*** GIVEN DATA ***

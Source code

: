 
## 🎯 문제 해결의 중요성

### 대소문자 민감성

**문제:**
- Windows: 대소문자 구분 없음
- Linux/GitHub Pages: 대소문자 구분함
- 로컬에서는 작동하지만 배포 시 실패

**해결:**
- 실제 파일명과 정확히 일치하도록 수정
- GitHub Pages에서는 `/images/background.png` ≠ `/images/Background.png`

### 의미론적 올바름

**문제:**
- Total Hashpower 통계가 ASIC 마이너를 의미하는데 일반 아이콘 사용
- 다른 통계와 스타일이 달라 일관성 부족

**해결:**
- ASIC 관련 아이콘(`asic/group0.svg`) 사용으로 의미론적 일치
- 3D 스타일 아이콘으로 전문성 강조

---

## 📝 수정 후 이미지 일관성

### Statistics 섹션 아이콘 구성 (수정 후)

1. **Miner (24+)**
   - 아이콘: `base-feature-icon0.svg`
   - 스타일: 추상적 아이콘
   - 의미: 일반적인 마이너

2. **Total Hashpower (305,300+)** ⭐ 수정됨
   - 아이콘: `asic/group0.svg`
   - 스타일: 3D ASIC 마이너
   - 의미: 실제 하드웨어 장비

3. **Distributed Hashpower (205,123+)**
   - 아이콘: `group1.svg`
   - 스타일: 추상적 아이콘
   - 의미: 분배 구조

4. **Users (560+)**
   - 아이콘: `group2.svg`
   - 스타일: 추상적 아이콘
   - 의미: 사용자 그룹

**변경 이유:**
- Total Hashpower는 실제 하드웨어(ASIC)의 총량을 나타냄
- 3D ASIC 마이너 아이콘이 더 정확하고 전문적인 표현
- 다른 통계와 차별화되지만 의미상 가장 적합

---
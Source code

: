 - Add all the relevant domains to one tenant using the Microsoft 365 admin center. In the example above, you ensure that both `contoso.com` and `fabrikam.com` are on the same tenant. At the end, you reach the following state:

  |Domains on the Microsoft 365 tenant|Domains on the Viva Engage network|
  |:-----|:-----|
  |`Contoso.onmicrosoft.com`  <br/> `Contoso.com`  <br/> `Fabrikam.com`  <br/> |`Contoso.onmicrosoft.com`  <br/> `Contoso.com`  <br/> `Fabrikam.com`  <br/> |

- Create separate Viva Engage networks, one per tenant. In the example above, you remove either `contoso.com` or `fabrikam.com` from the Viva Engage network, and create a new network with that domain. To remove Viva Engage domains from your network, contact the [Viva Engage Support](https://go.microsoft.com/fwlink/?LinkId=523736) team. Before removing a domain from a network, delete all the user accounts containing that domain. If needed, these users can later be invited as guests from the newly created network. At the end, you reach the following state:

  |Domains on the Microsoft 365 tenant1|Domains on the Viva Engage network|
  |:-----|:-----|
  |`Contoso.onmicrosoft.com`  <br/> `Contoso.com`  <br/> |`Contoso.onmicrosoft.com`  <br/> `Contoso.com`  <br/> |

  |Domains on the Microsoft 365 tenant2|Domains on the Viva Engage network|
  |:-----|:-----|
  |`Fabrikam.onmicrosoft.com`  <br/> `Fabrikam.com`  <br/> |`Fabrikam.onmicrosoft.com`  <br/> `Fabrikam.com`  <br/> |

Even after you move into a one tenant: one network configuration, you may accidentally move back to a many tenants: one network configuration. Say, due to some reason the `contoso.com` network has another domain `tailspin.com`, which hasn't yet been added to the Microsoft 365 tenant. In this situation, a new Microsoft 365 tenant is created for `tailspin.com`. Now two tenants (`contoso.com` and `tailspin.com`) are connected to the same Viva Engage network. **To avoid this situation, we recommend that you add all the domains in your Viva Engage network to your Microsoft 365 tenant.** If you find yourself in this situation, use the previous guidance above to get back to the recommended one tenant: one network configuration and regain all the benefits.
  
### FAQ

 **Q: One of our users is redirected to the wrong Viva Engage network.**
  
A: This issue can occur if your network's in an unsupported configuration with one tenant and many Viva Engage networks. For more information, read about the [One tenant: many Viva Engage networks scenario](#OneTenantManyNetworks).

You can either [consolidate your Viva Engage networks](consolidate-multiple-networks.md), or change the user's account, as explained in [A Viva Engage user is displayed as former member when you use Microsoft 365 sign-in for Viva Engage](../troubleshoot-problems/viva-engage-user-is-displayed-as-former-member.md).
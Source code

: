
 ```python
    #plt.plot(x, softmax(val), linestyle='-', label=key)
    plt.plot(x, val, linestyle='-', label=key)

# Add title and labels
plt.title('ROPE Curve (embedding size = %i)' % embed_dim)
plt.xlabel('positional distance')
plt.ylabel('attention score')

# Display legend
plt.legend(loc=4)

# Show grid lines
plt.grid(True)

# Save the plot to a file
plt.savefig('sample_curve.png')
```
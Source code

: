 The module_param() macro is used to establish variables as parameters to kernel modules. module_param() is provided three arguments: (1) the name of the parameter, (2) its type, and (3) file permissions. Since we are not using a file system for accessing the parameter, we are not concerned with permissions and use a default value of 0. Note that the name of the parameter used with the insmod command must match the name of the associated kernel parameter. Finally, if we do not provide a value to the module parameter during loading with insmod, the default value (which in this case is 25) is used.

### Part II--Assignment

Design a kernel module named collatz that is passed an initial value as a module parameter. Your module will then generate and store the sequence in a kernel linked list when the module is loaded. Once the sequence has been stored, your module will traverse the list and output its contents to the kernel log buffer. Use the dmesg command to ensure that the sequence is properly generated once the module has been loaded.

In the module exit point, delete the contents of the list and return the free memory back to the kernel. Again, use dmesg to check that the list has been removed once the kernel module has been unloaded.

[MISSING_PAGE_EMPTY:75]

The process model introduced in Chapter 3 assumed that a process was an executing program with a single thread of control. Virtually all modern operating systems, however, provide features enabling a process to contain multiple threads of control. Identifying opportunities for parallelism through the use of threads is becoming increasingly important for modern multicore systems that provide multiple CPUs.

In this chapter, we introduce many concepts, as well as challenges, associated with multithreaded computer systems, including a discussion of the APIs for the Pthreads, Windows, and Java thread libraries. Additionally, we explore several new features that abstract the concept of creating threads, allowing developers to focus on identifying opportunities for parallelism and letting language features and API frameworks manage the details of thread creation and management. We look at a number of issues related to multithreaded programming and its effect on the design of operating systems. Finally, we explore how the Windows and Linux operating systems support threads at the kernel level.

*** End of GIVEN DATA ***

* [ASSIGNMENT]
Every line of the listing should be given again exactly.

* [EXERCISE RESPONSE]
Source code

: 
## 🎯 문제 해결의 중요성

### 대소문자 민감성

**문제:**
- Windows: 대소문자 구분 없음
- Linux/GitHub Pages: 대소문자 구분함
- 로컬에서는 작동하지만 배포 시 실패

**해결:**
- 실제 파일명과 정확히 일치하도록 수정
- GitHub Pages에서는 `/images/background.png` ≠ `/images/Background.png`

### 의미론적 올바름

**문제:**
- Total Hashpower 통계가 ASIC 마이너를 의미하는데 일반 아이콘 사용
- 다른 통계와 스타일이 달라 일관성 부족

**해결:**
- ASIC 관련 아이콘(`asic/group0.svg`) 사용으로 의미론적 일치
- 3D 스타일 아이콘으로 전문성 강조

---

## 📝 수정 후 이미지 일관성

### Statistics 섹션 아이콘 구성 (수정 후)

1. **Miner (24+)**
   - 아이콘: `base-feature-icon0.svg`
   - 스타일: 추상적 아이콘
   - 의미: 일반적인 마이너

2. **Total Hashpower (305,300+)** ⭐ 수정됨
   - 아이콘: `asic/group0.svg`
   - 스타일: 3D ASIC 마이너
   - 의미: 실제 하드웨어 장비

3. **Distributed Hashpower (205,123+)**
   - 아이콘: `group1.svg`
   - 스타일: 추상적 아이콘
   - 의미: 분배 구조

4. **Users (560+)**
   - 아이콘: `group2.svg`
   - 스타일: 추상적 아이콘
   - 의미: 사용자 그룹

**변경 이유:**
- Total Hashpower는 실제 하드웨어(ASIC)의 총량을 나타냄
- 3D ASIC 마이너 아이콘이 더 정확하고 전문적인 표현
- 다른 통계와 차별화되지만 의미상 가장 적합

---
Source code

: - Add all the relevant domains to one tenant using the Microsoft 365 admin center. In the example above, you ensure that both `contoso.com` and `fabrikam.com` are on the same tenant. At the end, you reach the following state:

  |Domains on the Microsoft 365 tenant|Domains on the Viva Engage network|
  |:-----|:-----|
  |`Contoso.onmicrosoft.com`  <br/> `Contoso.com`  <br/> `Fabrikam.com`  <br/> |`Contoso.onmicrosoft.com`  <br/> `Contoso.com`  <br/> `Fabrikam.com`  <br/> |

- Create separate Viva Engage networks, one per tenant. In the example above, you remove either `contoso.com` or `fabrikam.com` from the Viva Engage network, and create a new network with that domain. To remove Viva Engage domains from your network, contact the [Viva Engage Support](https://go.microsoft.com/fwlink/?LinkId=523736) team. Before removing a domain from a network, delete all the user accounts containing that domain. If needed, these users can later be invited as guests from the newly created network. At the end, you reach the following state:

  |Domains on the Microsoft 365 tenant1|Domains on the Viva Engage network|
  |:-----|:-----|
  |`Contoso.onmicrosoft.com`  <br/> `Contoso.com`  <br/> |`Contoso.onmicrosoft.com`  <br/> `Contoso.com`  <br/> |

  |Domains on the Microsoft 365 tenant2|Domains on the Viva Engage network|
  |:-----|:-----|
  |`Fabrikam.onmicrosoft.com`  <br/> `Fabrikam.com`  <br/> |`Fabrikam.onmicrosoft.com`  <br/> `Fabrikam.com`  <br/> |

Even after you move into a one tenant: one network configuration, you may accidentally move back to a many tenants: one network configuration. Say, due to some reason the `contoso.com` network has another domain `tailspin.com`, which hasn't yet been added to the Microsoft 365 tenant. In this situation, a new Microsoft 365 tenant is created for `tailspin.com`. Now two tenants (`contoso.com` and `tailspin.com`) are connected to the same Viva Engage network. **To avoid this situation, we recommend that you add all the domains in your Viva Engage network to your Microsoft 365 tenant.** If you find yourself in this situation, use the previous guidance above to get back to the recommended one tenant: one network configuration and regain all the benefits.
  
### FAQ

 **Q: One of our users is redirected to the wrong Viva Engage network.**
  
A: This issue can occur if your network's in an unsupported configuration with one tenant and many Viva Engage networks. For more information, read about the [One tenant: many Viva Engage networks scenario](#OneTenantManyNetworks).

You can either [consolidate your Viva Engage networks](consolidate-multiple-networks.md), or change the user's account, as explained in [A Viva Engage user is displayed as former member when you use Microsoft 365 sign-in for Viva Engage](../troubleshoot-problems/viva-engage-user-is-displayed-as-former-member.md).
Source code

:
 ```python
    #plt.plot(x, softmax(val), linestyle='-', label=key)
    plt.plot(x, val, linestyle='-', label=key)

# Add title and labels
plt.title('ROPE Curve (embedding size = %i)' % embed_dim)
plt.xlabel('positional distance')
plt.ylabel('attention score')

# Display legend
plt.legend(loc=4)

# Show grid lines
plt.grid(True)

# Save the plot to a file
plt.savefig('sample_curve.png')
```
Source code

: The module_param() macro is used to establish variables as parameters to kernel modules. module_param() is provided three arguments: (1) the name of the parameter, (2) its type, and (3) file permissions. Since we are not using a file system for accessing the parameter, we are not concerned with permissions and use a default value of 0. Note that the name of the parameter used with the insmod command must match the name of the associated kernel parameter. Finally, if we do not provide a value to the module parameter during loading with insmod, the default value (which in this case is 25) is used.

### Part II--Assignment

Design a kernel module named collatz that is passed an initial value as a module parameter. Your module will then generate and store the sequence in a kernel linked list when the module is loaded. Once the sequence has been stored, your module will traverse the list and output its contents to the kernel log buffer. Use the dmesg command to ensure that the sequence is properly generated once the module has been loaded.

In the module exit point, delete the contents of the list and return the free memory back to the kernel. Again, use dmesg to check that the list has been removed once the kernel module has been unloaded.

[MISSING_PAGE_EMPTY:75]

The process model introduced in Chapter 3 assumed that a process was an executing program with a single thread of control. Virtually all modern operating systems, however, provide features enabling a process to contain multiple threads of control. Identifying opportunities for parallelism through the use of threads is becoming increasingly important for modern multicore systems that provide multiple CPUs.

In this chapter, we introduce many concepts, as well as challenges, associated with multithreaded computer systems, including a discussion of the APIs for the Pthreads, Windows, and Java thread libraries. Additionally, we explore several new features that abstract the concept of creating threads, allowing developers to focus on identifying opportunities for parallelism and letting language features and API frameworks manage the details of thread creation and management. We look at a number of issues related to multithreaded programming and its effect on the design of operating systems. Finally, we explore how the Windows and Linux operating systems support threads at the kernel level.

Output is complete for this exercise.